◆ **PROBLEM REQUIREMENTS**
Every line from the one containing "在存储的时候，float和d" to the one containing "14. **当单表行超过50" in the records below, both included, must be set down exactly, and no other line.
==============================
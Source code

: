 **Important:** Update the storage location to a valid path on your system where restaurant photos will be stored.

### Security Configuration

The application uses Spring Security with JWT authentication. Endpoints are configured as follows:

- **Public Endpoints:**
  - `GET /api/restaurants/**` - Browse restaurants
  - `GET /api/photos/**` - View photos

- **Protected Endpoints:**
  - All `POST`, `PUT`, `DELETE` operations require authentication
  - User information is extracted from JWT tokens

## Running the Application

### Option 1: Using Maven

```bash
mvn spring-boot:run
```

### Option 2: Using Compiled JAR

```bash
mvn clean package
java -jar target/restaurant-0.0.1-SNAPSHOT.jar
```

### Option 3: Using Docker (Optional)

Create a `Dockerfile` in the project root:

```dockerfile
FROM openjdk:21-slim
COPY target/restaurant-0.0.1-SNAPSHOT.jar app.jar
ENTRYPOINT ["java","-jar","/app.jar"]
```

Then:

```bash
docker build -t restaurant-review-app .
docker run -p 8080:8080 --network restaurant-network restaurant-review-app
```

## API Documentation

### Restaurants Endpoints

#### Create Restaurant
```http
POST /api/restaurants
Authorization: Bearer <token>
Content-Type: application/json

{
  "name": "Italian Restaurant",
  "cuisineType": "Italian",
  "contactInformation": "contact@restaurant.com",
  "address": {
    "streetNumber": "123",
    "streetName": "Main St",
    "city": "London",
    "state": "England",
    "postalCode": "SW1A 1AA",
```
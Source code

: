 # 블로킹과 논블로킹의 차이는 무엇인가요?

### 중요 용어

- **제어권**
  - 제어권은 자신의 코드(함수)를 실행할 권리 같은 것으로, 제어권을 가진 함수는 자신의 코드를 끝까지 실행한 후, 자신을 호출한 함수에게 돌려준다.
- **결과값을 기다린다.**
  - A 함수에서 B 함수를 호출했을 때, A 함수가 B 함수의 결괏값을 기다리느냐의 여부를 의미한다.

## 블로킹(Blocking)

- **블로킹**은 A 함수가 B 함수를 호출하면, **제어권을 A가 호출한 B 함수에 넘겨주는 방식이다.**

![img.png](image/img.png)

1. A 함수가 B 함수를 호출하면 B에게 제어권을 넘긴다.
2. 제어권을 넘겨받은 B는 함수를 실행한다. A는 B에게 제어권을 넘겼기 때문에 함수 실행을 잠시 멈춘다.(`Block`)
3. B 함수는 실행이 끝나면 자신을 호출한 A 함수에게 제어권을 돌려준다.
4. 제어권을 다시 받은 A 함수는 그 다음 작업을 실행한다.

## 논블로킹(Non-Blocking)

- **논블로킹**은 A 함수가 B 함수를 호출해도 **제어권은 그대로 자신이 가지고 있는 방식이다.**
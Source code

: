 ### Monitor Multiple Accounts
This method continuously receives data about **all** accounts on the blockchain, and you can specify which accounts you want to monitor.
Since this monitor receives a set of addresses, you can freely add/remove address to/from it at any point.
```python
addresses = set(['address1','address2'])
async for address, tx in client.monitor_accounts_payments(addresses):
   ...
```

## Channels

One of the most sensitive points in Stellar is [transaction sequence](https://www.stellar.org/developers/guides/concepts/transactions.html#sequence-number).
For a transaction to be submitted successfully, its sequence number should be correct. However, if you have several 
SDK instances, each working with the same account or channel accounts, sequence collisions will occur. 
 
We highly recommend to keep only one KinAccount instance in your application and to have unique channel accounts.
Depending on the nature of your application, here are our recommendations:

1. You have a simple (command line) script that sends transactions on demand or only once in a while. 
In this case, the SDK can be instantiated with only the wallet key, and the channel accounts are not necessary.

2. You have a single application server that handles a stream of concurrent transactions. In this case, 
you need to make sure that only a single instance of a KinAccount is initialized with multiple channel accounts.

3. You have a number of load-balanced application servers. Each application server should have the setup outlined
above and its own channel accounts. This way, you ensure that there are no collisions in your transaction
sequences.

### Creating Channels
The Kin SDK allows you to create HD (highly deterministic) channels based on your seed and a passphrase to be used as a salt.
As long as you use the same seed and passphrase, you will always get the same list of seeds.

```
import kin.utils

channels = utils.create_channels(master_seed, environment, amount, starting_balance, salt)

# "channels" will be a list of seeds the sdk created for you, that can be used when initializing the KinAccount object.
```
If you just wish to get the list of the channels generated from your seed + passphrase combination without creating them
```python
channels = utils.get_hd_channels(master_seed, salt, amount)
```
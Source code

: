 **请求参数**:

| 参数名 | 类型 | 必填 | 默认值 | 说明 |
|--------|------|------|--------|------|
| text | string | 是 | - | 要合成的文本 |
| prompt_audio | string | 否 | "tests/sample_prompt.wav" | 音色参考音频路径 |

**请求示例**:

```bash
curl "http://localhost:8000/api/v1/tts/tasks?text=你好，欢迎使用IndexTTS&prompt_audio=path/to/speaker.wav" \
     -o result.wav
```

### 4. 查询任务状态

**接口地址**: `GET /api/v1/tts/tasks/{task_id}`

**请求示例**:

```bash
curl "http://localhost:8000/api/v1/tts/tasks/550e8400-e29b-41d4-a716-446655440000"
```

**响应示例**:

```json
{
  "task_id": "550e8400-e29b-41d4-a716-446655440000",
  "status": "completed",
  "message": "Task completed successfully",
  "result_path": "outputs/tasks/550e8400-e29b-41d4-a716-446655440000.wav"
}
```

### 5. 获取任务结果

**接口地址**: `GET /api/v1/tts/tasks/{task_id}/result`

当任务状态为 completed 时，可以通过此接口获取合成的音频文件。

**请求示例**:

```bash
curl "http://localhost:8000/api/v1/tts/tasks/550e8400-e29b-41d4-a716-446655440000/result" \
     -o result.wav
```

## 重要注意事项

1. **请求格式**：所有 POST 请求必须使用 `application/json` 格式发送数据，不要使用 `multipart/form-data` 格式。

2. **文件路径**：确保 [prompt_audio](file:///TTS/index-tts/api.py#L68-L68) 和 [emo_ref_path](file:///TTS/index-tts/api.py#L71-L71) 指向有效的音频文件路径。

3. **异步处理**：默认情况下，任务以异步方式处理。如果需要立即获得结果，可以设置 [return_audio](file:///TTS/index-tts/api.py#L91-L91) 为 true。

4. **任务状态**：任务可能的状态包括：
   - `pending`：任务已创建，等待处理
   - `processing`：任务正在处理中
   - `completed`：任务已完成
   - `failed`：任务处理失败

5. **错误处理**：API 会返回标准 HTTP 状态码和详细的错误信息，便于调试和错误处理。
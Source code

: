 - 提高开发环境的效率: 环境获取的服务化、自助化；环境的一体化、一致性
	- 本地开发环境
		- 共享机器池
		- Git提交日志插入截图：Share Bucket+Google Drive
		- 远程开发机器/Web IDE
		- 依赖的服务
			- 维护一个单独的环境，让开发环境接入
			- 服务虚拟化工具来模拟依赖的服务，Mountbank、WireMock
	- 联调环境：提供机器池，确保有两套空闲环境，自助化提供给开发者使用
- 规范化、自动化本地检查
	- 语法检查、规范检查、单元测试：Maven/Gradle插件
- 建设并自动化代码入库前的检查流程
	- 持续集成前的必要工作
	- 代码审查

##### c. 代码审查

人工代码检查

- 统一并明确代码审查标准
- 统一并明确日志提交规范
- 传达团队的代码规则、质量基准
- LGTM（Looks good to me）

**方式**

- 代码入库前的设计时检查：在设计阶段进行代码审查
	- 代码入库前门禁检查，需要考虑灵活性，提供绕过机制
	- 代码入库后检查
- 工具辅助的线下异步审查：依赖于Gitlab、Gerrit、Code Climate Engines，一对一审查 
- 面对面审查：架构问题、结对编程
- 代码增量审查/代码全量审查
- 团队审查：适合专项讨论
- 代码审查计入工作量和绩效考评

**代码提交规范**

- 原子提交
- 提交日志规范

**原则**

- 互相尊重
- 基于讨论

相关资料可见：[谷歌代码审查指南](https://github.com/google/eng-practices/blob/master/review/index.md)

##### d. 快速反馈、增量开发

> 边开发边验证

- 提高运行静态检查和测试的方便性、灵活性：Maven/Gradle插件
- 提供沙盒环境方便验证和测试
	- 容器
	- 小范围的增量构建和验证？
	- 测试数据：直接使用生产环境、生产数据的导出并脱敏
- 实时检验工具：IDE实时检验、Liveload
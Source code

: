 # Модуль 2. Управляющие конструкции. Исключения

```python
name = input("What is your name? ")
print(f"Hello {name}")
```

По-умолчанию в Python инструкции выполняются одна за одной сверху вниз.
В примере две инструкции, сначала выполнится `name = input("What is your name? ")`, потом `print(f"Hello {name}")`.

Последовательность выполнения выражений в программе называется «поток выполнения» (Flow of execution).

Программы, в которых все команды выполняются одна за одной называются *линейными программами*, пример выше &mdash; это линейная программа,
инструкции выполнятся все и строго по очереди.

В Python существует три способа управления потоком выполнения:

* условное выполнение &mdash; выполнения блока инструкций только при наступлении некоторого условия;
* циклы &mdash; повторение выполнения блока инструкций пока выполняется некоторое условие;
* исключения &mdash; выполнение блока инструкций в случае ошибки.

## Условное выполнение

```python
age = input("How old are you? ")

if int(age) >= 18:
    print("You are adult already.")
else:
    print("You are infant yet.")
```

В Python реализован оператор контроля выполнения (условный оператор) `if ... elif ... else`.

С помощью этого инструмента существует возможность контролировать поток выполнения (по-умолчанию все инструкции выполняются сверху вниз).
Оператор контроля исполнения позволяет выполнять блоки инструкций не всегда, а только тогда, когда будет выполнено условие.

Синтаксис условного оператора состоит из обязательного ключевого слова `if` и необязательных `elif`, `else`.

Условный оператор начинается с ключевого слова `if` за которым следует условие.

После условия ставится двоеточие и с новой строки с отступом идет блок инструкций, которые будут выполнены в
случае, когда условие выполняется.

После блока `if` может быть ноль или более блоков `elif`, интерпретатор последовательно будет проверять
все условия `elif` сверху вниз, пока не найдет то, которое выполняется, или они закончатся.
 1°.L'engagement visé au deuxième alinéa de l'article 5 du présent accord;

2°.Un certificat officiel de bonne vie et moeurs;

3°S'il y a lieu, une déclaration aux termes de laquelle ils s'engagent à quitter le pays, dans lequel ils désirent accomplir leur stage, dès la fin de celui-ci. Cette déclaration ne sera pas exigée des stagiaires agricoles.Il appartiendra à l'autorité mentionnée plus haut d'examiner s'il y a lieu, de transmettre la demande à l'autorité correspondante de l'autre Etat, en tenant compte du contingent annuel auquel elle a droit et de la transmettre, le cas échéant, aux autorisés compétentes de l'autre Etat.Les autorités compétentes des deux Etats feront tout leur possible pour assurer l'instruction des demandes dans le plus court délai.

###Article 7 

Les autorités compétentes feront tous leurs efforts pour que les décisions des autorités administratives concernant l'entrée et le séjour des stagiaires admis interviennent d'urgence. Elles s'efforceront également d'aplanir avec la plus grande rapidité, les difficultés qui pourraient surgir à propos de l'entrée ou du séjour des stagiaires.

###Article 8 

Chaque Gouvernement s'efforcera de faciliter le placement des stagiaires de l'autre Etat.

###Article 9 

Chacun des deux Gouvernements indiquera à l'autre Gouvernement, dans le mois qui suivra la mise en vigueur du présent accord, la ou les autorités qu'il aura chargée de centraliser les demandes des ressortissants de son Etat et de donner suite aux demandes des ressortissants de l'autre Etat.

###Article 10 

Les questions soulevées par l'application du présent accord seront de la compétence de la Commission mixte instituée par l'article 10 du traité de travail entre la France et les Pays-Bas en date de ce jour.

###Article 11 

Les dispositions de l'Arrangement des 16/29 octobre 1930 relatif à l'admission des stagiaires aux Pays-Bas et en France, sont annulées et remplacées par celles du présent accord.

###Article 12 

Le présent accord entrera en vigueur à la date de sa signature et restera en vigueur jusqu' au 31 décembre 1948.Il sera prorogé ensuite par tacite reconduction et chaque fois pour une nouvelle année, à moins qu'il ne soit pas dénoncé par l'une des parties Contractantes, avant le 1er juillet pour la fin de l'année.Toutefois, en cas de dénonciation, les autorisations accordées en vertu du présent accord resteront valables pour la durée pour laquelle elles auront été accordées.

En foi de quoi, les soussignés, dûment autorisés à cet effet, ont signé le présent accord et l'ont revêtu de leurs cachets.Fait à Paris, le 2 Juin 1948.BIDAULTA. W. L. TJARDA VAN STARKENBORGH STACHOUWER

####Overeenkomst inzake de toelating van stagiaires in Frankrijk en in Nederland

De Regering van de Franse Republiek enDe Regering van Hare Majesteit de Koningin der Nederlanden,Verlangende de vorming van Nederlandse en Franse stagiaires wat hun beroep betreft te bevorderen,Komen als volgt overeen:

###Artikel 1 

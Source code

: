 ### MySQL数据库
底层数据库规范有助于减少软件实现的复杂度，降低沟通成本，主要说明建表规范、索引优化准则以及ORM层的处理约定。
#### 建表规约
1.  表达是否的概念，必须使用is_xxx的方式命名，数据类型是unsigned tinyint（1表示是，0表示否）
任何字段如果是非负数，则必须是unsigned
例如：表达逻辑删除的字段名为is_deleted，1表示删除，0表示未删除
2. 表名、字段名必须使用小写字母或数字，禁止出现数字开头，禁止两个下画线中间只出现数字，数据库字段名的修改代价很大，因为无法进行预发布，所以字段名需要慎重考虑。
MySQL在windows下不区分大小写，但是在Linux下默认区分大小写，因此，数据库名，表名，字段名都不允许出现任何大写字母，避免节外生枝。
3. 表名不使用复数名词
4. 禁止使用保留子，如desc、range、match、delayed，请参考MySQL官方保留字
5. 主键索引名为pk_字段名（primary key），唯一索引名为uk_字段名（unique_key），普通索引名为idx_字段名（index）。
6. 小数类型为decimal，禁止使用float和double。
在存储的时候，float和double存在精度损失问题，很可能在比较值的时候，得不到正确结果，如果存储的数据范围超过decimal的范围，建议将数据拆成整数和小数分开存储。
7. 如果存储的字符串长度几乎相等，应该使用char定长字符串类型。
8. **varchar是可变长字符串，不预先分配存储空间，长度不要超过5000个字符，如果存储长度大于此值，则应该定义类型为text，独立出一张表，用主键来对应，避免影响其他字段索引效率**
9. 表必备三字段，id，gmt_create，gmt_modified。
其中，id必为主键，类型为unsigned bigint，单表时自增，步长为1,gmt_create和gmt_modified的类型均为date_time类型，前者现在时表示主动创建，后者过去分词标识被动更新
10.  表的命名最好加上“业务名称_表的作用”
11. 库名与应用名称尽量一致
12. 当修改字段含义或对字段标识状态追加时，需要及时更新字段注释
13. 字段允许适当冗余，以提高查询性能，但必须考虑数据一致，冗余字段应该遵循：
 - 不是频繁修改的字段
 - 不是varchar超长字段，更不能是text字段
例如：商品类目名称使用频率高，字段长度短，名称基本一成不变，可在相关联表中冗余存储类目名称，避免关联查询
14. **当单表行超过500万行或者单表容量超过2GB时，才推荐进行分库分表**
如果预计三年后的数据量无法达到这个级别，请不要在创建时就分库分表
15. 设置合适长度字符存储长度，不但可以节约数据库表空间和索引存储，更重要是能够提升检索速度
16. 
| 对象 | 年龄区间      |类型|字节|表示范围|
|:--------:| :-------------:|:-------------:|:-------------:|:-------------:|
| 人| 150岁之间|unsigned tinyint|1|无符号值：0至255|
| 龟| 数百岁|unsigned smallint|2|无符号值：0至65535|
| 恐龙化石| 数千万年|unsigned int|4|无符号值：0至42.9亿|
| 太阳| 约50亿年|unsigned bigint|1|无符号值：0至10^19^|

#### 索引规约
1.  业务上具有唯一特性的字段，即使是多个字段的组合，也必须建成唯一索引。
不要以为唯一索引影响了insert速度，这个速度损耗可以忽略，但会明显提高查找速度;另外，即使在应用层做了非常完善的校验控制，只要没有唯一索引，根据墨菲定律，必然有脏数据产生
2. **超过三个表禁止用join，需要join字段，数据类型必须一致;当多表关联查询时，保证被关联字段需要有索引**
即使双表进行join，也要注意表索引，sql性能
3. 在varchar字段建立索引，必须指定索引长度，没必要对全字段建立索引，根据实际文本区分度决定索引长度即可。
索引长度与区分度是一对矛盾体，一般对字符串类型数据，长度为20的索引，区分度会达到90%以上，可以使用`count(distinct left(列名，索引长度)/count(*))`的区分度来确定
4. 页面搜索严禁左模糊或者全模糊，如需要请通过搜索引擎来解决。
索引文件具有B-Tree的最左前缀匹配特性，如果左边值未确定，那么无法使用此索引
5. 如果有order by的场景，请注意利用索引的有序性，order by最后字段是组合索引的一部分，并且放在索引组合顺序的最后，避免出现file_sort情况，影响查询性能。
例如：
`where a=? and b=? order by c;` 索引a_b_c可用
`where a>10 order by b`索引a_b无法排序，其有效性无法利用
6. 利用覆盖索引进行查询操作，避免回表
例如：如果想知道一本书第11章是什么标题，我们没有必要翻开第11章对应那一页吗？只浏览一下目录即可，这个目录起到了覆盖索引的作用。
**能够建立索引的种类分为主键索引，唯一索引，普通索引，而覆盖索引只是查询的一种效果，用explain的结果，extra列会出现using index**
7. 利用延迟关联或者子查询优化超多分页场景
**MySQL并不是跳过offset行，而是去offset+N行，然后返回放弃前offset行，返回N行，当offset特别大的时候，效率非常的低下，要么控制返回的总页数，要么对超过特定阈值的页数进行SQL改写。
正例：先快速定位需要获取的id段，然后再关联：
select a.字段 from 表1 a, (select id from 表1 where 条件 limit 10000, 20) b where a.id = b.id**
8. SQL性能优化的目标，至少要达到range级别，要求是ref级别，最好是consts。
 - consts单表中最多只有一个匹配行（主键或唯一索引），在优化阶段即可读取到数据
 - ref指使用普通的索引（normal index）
==============================
◆ **ANSWER**
在存储的时候，float和double存在精度损失问题，很可能在比较值的时候，得不到正确结果，如果存储的数据范围超过decimal的范围，建议将数据拆成整数和小数分开存储。
7. 如果存储的字符串长度几乎相等，应该使用char定长字符串类型。
8. **varchar是可变长字符串，不预先分配存储空间，长度不要超过5000个字符，如果存储长度大于此值，则应该定义类型为text，独立出一张表，用主键来对应，避免影响其他字段索引效率**
9. 表必备三字段，id，gmt_create，gmt_modified。
其中，id必为主键，类型为unsigned bigint，单表时自增，步长为1,gmt_create和gmt_modified的类型均为date_time类型，前者现在时表示主动创建，后者过去分词标识被动更新
10.  表的命名最好加上“业务名称_表的作用”
11. 库名与应用名称尽量一致
12. 当修改字段含义或对字段标识状态追加时，需要及时更新字段注释
13. 字段允许适当冗余，以提高查询性能，但必须考虑数据一致，冗余字段应该遵循：
 - 不是频繁修改的字段
 - 不是varchar超长字段，更不能是text字段
例如：商品类目名称使用频率高，字段长度短，名称基本一成不变，可在相关联表中冗余存储类目名称，避免关联查询
14. **当单表行超过500万行或者单表容量超过2GB时，才推荐进行分库分表**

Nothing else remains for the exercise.